RECORDS FOR THE TASK ->
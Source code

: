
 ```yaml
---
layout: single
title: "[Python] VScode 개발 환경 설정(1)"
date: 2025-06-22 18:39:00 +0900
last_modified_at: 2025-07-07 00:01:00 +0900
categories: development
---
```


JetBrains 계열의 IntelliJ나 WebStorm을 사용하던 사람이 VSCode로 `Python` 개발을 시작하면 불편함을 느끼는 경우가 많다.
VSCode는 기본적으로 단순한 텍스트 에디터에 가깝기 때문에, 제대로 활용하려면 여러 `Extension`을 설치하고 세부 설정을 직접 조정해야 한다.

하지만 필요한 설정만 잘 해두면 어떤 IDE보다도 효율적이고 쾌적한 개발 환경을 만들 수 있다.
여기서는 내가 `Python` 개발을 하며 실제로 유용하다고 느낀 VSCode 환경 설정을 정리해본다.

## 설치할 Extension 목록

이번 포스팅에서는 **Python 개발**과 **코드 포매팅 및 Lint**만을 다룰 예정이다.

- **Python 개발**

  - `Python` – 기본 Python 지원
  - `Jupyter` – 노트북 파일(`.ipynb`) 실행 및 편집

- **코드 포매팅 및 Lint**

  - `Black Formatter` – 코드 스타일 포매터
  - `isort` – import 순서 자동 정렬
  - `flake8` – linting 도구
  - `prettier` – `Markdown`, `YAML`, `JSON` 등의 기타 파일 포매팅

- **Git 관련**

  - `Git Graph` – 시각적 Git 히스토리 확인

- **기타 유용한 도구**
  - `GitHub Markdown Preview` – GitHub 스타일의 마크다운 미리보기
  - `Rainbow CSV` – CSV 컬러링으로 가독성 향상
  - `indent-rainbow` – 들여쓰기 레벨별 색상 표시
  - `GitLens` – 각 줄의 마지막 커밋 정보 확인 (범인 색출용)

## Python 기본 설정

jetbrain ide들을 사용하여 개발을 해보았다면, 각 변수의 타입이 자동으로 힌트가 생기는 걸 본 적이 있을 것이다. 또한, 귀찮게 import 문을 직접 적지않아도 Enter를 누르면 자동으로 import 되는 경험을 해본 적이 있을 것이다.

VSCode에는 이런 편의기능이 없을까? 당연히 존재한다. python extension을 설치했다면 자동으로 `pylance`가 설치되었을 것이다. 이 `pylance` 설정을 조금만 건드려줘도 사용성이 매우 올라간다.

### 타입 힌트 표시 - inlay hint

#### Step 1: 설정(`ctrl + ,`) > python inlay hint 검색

DESCRIPTION OF THE TASK ->
Would you repeat the lines from the one containing "스타일의 마크다운 미리보기" through the end of the data, exactly, with nothing before or after them?

EXERCISE RESPONSE ->
  - `GitHub Markdown Preview` – GitHub 스타일의 마크다운 미리보기
  - `Rainbow CSV` – CSV 컬러링으로 가독성 향상
  - `indent-rainbow` – 들여쓰기 레벨별 색상 표시
  - `GitLens` – 각 줄의 마지막 커밋 정보 확인 (범인 색출용)

## Python 기본 설정

jetbrain ide들을 사용하여 개발을 해보았다면, 각 변수의 타입이 자동으로 힌트가 생기는 걸 본 적이 있을 것이다. 또한, 귀찮게 import 문을 직접 적지않아도 Enter를 누르면 자동으로 import 되는 경험을 해본 적이 있을 것이다.

VSCode에는 이런 편의기능이 없을까? 당연히 존재한다. python extension을 설치했다면 자동으로 `pylance`가 설치되었을 것이다. 이 `pylance` 설정을 조금만 건드려줘도 사용성이 매우 올라간다.

### 타입 힌트 표시 - inlay hint

#### Step 1: 설정(`ctrl + ,`) > python inlay hint 검색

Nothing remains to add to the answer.